* _Supplied information_:

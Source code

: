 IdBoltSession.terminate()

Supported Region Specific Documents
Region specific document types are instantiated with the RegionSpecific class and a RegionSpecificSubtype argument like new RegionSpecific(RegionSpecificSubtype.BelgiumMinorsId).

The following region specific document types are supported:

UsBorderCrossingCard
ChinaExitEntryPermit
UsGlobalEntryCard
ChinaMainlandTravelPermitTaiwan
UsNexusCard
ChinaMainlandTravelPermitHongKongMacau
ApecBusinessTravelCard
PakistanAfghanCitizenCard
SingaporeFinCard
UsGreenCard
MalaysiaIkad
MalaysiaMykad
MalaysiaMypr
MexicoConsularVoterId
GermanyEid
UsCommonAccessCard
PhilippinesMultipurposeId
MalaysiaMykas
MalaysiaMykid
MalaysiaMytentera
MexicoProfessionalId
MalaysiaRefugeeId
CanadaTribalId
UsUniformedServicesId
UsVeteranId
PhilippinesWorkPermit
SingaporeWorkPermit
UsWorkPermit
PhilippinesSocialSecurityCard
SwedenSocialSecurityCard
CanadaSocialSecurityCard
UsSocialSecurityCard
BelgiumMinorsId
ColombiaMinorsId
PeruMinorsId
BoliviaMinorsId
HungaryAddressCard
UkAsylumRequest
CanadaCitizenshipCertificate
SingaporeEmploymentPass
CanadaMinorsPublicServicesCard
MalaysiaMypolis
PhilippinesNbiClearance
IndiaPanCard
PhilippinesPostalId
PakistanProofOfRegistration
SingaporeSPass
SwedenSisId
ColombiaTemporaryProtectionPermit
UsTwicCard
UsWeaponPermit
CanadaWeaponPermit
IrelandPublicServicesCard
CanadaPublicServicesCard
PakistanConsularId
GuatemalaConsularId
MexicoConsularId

* _Description of the task_:
Please set down again, word for word, only the lines from the start of the entries through the line with "UsBorderCrossingCard", both ends included.

* _Solution to this problem_:
Source code

: IdBoltSession.terminate()

Supported Region Specific Documents
Region specific document types are instantiated with the RegionSpecific class and a RegionSpecificSubtype argument like new RegionSpecific(RegionSpecificSubtype.BelgiumMinorsId).

The following region specific document types are supported:

UsBorderCrossingCard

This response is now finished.